Work required:
Provide the number of lines in the entries below containing "that", with no further words.

== == ==

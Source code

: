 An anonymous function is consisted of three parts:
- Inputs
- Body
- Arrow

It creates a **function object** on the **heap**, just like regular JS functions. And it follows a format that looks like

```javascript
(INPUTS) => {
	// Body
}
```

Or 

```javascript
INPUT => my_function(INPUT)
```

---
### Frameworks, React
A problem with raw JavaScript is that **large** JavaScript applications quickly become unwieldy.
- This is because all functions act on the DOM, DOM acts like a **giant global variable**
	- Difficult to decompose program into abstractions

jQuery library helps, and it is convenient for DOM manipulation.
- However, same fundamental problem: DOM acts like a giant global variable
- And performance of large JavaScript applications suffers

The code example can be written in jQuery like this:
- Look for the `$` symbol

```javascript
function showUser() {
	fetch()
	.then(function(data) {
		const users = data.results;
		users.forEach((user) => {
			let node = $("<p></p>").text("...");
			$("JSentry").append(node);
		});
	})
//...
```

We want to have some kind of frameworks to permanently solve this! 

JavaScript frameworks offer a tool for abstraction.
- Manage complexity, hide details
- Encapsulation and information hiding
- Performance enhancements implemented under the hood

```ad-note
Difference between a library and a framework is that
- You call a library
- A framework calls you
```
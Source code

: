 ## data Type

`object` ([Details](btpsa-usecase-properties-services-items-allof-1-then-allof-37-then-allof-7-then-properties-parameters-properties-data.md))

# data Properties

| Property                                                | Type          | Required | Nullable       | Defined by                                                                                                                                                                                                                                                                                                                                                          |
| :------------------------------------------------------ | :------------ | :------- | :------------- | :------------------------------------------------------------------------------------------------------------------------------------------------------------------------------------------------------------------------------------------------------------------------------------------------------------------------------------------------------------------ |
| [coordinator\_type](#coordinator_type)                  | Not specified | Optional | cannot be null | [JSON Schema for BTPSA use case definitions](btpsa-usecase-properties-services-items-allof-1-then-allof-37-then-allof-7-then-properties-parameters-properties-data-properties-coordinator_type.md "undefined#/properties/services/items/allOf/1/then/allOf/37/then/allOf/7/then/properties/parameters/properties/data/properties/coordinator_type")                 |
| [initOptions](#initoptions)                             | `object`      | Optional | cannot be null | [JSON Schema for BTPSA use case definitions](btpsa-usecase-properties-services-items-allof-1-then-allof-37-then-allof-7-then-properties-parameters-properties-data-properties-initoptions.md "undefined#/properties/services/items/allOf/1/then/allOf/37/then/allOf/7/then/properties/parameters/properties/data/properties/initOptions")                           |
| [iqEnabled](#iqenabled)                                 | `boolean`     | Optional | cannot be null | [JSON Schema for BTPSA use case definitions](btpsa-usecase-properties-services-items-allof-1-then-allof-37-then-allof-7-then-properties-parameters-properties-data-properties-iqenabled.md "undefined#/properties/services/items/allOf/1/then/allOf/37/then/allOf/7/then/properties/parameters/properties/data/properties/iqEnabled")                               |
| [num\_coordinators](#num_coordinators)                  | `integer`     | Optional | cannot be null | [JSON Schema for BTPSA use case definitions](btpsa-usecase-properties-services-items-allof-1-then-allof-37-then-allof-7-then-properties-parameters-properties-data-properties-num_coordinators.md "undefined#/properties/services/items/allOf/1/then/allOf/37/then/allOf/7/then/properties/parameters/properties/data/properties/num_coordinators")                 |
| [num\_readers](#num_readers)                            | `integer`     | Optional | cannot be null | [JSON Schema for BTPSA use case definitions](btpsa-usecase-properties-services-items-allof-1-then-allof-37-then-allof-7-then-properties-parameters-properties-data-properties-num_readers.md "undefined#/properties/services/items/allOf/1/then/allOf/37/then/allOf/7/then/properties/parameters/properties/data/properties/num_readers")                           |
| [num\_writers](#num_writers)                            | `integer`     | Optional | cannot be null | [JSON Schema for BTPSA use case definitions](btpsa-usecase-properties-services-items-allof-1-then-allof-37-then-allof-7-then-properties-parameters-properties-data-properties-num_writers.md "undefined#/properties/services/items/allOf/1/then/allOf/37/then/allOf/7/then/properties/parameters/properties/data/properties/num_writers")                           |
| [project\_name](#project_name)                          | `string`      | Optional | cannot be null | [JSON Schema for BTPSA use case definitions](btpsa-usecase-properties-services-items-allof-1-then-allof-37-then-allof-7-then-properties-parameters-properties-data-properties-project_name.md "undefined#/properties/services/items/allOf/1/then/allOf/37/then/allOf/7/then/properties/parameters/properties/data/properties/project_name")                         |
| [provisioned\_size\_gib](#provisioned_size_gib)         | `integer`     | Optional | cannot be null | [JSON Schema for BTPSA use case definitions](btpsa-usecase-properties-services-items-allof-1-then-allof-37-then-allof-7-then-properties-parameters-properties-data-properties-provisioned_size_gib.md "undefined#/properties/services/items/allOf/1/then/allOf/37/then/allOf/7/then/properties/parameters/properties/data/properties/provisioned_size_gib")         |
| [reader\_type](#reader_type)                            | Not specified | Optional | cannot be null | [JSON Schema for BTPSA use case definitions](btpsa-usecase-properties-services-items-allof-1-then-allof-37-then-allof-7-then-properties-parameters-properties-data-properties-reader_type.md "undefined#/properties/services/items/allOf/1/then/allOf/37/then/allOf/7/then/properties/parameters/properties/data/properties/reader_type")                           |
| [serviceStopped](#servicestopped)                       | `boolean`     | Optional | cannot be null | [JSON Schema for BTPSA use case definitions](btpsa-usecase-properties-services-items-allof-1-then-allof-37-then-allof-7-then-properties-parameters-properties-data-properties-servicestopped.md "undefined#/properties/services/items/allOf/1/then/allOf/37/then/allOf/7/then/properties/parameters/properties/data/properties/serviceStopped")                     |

== == ==

Solution to this exercise:
3